Today Mr. Saltykov, 33, is the co-founder and CEO of Toronto-based InsurEye Inc., a free online service educating Canadian consumers about home, auto, life and credit card insurance through independent insurance consumer reviews and cost comparison.
While he has a master’s degree in mechanical engineering and five languages under his belt, Mr. Saltykov was unfamiliar with many challenges of starting a new business here.
“The hardest moment for a small company is at the very beginning. You think you know how everything works but there are so many different things to think about, from funding, product design and development to customer service, marketing and accounting,” he says.
Mr. Saltykov turned to the Canadian Youth Business Foundation (CYBF), which believed in his idea and provided him with startup funding and an experienced mentor to guide him through the first two years of business.

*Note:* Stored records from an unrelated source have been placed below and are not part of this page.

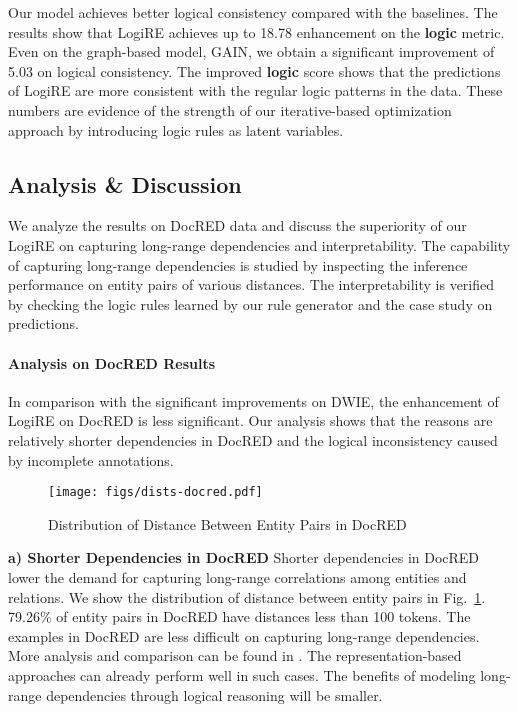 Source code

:\documentclass[11pt]{article}
\newcommand{\mymodel}{LogiRE\xspace}
\begin{document}
Our model achieves better logical consistency compared with the baselines. The results show that \mymodel achieves up to 18.78 enhancement on the \textbf{logic} metric. Even on the graph-based model, GAIN, we obtain a significant improvement of 5.03 on logical consistency. The improved \textbf{logic} score shows that the predictions of \mymodel are more consistent with the regular logic patterns in the data. These numbers are evidence of the strength of our iterative-based optimization approach by introducing logic rules as latent variables.


\subsection{Analysis \& Discussion}
We analyze the results on DocRED data and discuss the superiority of our \mymodel on capturing long-range dependencies and interpretability. The capability of capturing long-range dependencies is studied by inspecting the inference performance on entity pairs of various distances. The interpretability is verified by checking the logic rules learned by our rule generator and the case study on predictions. 

\paragraph{Analysis on DocRED Results}
\label{sec:exp:analysis:docred}
In comparison with the significant improvements on DWIE, the enhancement of \mymodel on DocRED is less significant. Our analysis shows that the reasons are relatively shorter dependencies in DocRED and the logical inconsistency caused by incomplete annotations.

\begin{figure}
    \centering
    \texttt{[image: figs/dists-docred.pdf]}
    \caption{Distribution of Distance Between Entity Pairs in DocRED}
    \label{fig:dists-docred}
\end{figure}

\textbf{a) Shorter Dependencies in DocRED}
Shorter dependencies in DocRED lower the demand for capturing long-range correlations among entities and relations. We show the distribution of distance between entity pairs in Fig.~\ref{fig:dists-docred}. 79.26\% of entity pairs in DocRED have distances less than 100 tokens. The examples in DocRED are less difficult on capturing long-range dependencies. More analysis and comparison can be found in \citet{zaporojets2020dwie}. The representation-based approaches can already perform well in such cases. The benefits of modeling long-range dependencies through logical reasoning will be smaller.
\end{document}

Many newcomers arrive with skills that lend themselves to being successful entrepreneurs, says Julia Deans, CEO of CYBF.
“The very fact that they have moved themselves and their families around the world makes it clear that they are risk-takers,” she says. “They often come from cultures where self-employment is more prevalent and tend to be more creative and open-minded about how to make money.”
There can be significant challenges for immigrants looking to start a business in Canada, Ms. Deans says. First is a lack of familiarity with the Canadian marketplace and the available opportunities. Second is a shortage of connections to networks of professionals beyond their own culture that enhance entrepreneurial success. Third may be a lack of the cultural and language skills necessary to do business here. Access to startup funding is also a major hurdle.
Recognizing these challenges, CYBF launched the Newcomer Entrepreneur Program. Available to those aged 18 to 39 who have been in the country for less than five years, the program offers a series of tools and resources that empower newcomers to succeed in business.
Many immigrants interested in starting a business lack the credit rating necessary to qualify for startup funds. CYBF’s funding formula differs from many others by focusing on strength of character and drive to succeed rather than just collateral, says Beth Dea, CYBF’s Director of Programs. Newcomers who qualify may receive a loan of up to $15,000. Those who have established a credit rating may receive up to $45,000.
The program also provides access to culturally sensitive mentoring for two years. One-on-one, hand-selected mentors help cultivate a better understanding of how business is conducted in Canada and provide introductions that expand business networks.
Customized resources also help both mentor and mentee maximize the value of this critical relationship.
“Working with our business planning resources is an extremely important part of the process,” Ms. Dea says. “It can take newcomers three times longer than a non-newcomer to write a business plan. Being able to provide the tools needed to significantly reduce that time is one of our key goals.”
Strategic partnerships with like-minded organizations also help. For example Connect Legal is a registered charity that provides legal advice to qualified immigrant entrepreneurs that lack sufficient funds to afford the fees.
“CYBF is a great partner for us,” says Marion Annau, president and founder of Connect Legal. “Newcomer entrepreneurs may feel as though they are navigating a maze. Together we are helping to guide them around some of the walls they might bump into along the way.”